I would like to make a little more progress, as there are only two more minutes before I must close and I have not dealt with a number of issues your Lordships raised with me. On Ireland, which was raised by a number of important Members—the noble Baronesses, Lady Barker, Lady Brinton and Lady Jolly—I reassure noble Lords that the UK is firmly committed to maintaining the common travel area and to protecting the rights enjoyed by UK and Irish nationals in each other’s states, whatever the terms of the UK’s withdrawal from the EU. The common travel area facilitates the principle of free movement for British and Irish citizens between the UK and Ireland and the reciprocal enjoyment of rights and entitlements to public services of citizens in each other’s states.

In addition, on negotiations with the devolved Administrations, we are very pleased to have received a legislative consent Motion from Scotland and are continuing to negotiate.
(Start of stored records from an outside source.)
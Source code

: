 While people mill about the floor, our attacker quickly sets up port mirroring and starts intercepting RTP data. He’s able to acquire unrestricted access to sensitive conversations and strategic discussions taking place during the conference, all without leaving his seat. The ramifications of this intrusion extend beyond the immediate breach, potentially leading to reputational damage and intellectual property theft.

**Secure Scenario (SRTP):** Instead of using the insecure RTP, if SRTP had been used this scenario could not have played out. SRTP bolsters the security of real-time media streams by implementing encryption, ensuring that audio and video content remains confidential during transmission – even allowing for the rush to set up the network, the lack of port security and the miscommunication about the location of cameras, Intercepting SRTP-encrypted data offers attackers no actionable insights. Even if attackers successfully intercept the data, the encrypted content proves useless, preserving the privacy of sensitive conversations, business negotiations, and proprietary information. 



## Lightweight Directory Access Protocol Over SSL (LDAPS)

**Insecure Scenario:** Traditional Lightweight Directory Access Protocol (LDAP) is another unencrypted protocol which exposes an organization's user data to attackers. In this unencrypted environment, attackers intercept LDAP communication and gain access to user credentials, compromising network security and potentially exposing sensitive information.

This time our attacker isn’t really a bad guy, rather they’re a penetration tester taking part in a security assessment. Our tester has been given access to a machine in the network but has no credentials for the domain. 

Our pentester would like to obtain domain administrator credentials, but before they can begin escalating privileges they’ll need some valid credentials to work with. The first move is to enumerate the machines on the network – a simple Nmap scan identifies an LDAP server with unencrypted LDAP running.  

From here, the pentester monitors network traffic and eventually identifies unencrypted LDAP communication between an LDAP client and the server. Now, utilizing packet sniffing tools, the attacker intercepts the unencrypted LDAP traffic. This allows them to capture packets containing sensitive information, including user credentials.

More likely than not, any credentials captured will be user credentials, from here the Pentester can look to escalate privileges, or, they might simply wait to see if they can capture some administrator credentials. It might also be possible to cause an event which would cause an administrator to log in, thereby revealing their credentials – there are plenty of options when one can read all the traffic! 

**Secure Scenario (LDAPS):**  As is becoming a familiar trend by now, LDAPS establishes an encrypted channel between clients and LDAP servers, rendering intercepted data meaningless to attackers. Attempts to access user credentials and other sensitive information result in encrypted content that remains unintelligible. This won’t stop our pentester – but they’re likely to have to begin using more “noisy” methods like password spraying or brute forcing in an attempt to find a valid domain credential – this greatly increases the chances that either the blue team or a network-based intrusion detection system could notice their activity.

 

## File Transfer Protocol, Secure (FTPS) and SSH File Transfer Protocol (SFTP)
To conclude, I hope that I have been able to summarise the main issues and topics. There are clearly still some important questions that need to be answered, and I will write on the further points. It is clear from this debate that there is much work still to be done on the Bill, and I am sure that we will have adequate time in what my noble friend Lord Bridgeman predicts—I suspect rightly—will be a lively Committee to make sure that the Bill is in the best possible shape. However varied our views may be on the future relationship with Europe, I think that we can all agree that access to healthcare is essential both for British nationals living in European countries and for EU citizens living in the UK. We have heard that reciprocal healthcare arrangements enjoy broad public support. This Bill is designed to ensure that we can give British nationals living in European countries and EU citizens living in the UK certainty and continuity of care. With that in mind, I beg to move that this Bill be committed to a Committee of the whole House.

Bill read a second time and committed to a Committee of the whole House.